PDT included patients with different PDs. For this comparison study, we therefore selected patients with BPD in PDT from a large cohort of mixed PDs where BPD constituted between 30 and 40% (Kvarstein et al., 2013). It follows that in our selected PDT cohort, patients attended treatment groups together with patients with other PDs, which is unlike the BPD groups of MBT and may limit the value of comparison. Traditionally, in PDT, groups composed of many patients with severe BPD may be considered difficult to manage. However, it is unlikely that the negative impact of severity in PDT was due to an accumulation of severe BPD problems within groups. Rather the opposite may have been the case. Severe BPD patients were more likely to have been single cases in groups together with patients with other PD problems, whereas in MBT, a more homogenous sample of patients with BPD attended the programme together.

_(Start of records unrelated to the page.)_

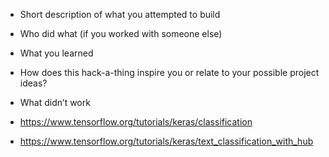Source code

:- Short description of what you attempted to build
- Who did what (if you worked with someone else)
- What you learned
- How does this hack-a-thing inspire you or relate to your possible project ideas?
- What didn’t work

- https://www.tensorflow.org/tutorials/keras/classification
- https://www.tensorflow.org/tutorials/keras/text_classification_with_hub
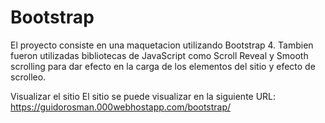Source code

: # Bootstrap

El proyecto consiste en una maquetacion utilizando Bootstrap 4. Tambien fueron utilizadas bibliotecas de JavaScript como Scroll Reveal y Smooth scrolling para dar efecto en la carga de los elementos del sitio y efecto de scrolleo.

Visualizar el sitio
El sitio se puede visualizar en la siguiente URL: https://guidorosman.000webhostapp.com/bootstrap/
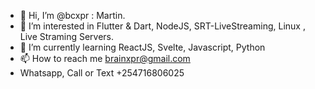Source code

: - 👋 Hi, I’m @bcxpr :  Martin.
- 👀 I’m interested in Flutter & Dart, NodeJS, SRT-LiveStreaming, Linux , Live Straming Servers.
- 🌱 I’m currently learning ReactJS, Svelte, Javascript, Python
- 📫 How to reach me brainxpr@gmail.com
- Whatsapp, Call or Text +254716806025

<!---
bcxpr/bcxpr is a ✨ special ✨ repository because its `README.md` (this file) appears on your GitHub profile.
You can click the Preview link to take a look at your changes.
--->
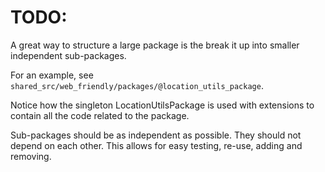 # TODO:

A great way to structure a large package is the break it up into smaller independent sub-packages.

For an example, see `shared_src/web_friendly/packages/@location_utils_package`.

Notice how the singleton LocationUtilsPackage is used with extensions to contain all the code related to the package.

Sub-packages should be as independent as possible. They should not depend on each other. This allows for easy testing, re-use, adding and removing.
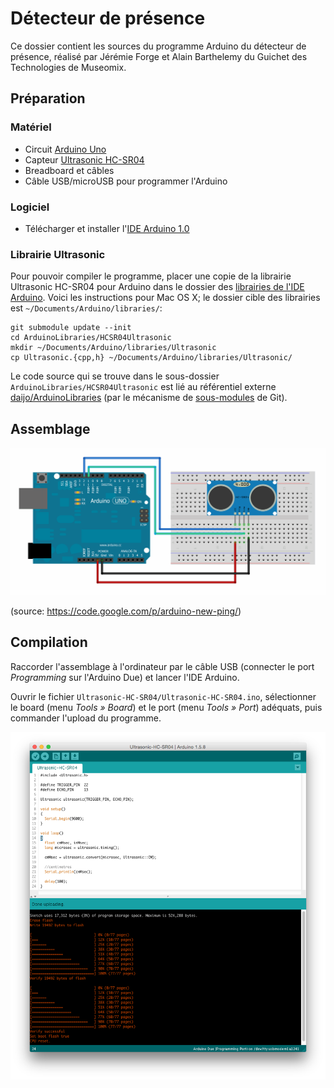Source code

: # Détecteur de présence

Ce dossier contient les sources du programme Arduino du détecteur de présence, réalisé
par Jérémie Forge et Alain Barthelemy du Guichet des Technologies de Museomix.

## Préparation

### Matériel

 * Circuit [Arduino Uno](http://arduino.cc/en/Main/ArduinoBoardUno)
 * Capteur [Ultrasonic HC-SR04](https://docs.google.com/document/d/1Y-yZnNhMYy7rwhAgyL_pfa39RsB-x2qR4vP8saG73rE)
 * Breadboard et câbles
 * Câble USB/microUSB pour programmer l'Arduino

### Logiciel

 * Télécharger et installer l'[IDE Arduino 1.0](http://arduino.cc/en/Main/Software)

### Librairie Ultrasonic

Pour pouvoir compiler le programme, placer une copie de la librairie Ultrasonic HC-SR04 pour Arduino
dans le dossier des [librairies de l'IDE Arduino](http://www.arduino.cc/en/Hacking/Libraries). Voici
les instructions pour Mac OS X; le dossier cible des librairies est `~/Documents/Arduino/libraries/`:

    git submodule update --init
    cd ArduinoLibraries/HCSR04Ultrasonic
    mkdir ~/Documents/Arduino/libraries/Ultrasonic
    cp Ultrasonic.{cpp,h} ~/Documents/Arduino/libraries/Ultrasonic/

Le code source qui se trouve dans le sous-dossier `ArduinoLibraries/HCSR04Ultrasonic` est lié
au référentiel externe [daijo/ArduinoLibraries](https://github.com/daijo/ArduinoLibraries)
(par le mécanisme de [sous-modules](http://git-scm.com/book/en/v2/Git-Tools-Submodules) de Git).

## Assemblage

![Assemblage de l'Arduino Uno et du capteur Ultrasonic HC-SR04](arduino-uno-ultrasonic-hc-sr04-wiring.png)

(source: https://code.google.com/p/arduino-new-ping/)

## Compilation

Raccorder l'assemblage à l'ordinateur par le câble USB (connecter le port _Programming_ sur
l'Arduino Due) et lancer l'IDE Arduino.

Ouvrir le fichier `Ultrasonic-HC-SR04/Ultrasonic-HC-SR04.ino`, sélectionner le board (menu _Tools » Board_)
et le port (menu _Tools » Port_) adéquats, puis commander l'upload du programme.

![Aperçu de l'IDE Arduino avec le programme du capteur](arduino-ide-ultrasonic-compile.png)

The study has a longitudinal design with repeated measurements over a long time span, and differences between patients’ number of assessments are a possible bias. We therefore used recommended, advanced, statistical methods in order to incorporate unbalanced data (Singer & Willett, 2003) and minimize loss of patient data due to incomplete series. The validity of the chosen linear change model is confirmed by high correlations (r) between model‐based predicted values and observed values (GSI: r = .85, CIP: r = .86, GAF: r = .89). For all dependent variables, we investigated the deviance of linear change associated with different assessment numbers (Hedeker & Gibbons, 1997) and found no significant linear deviation (p > .05).

Main conclusions

The results of this study are in line with other research and indicate a potential for MBT as a clinically relevant treatment alternative for severely disordered BPD patients, which may be difficult to manage in traditional psychotherapy.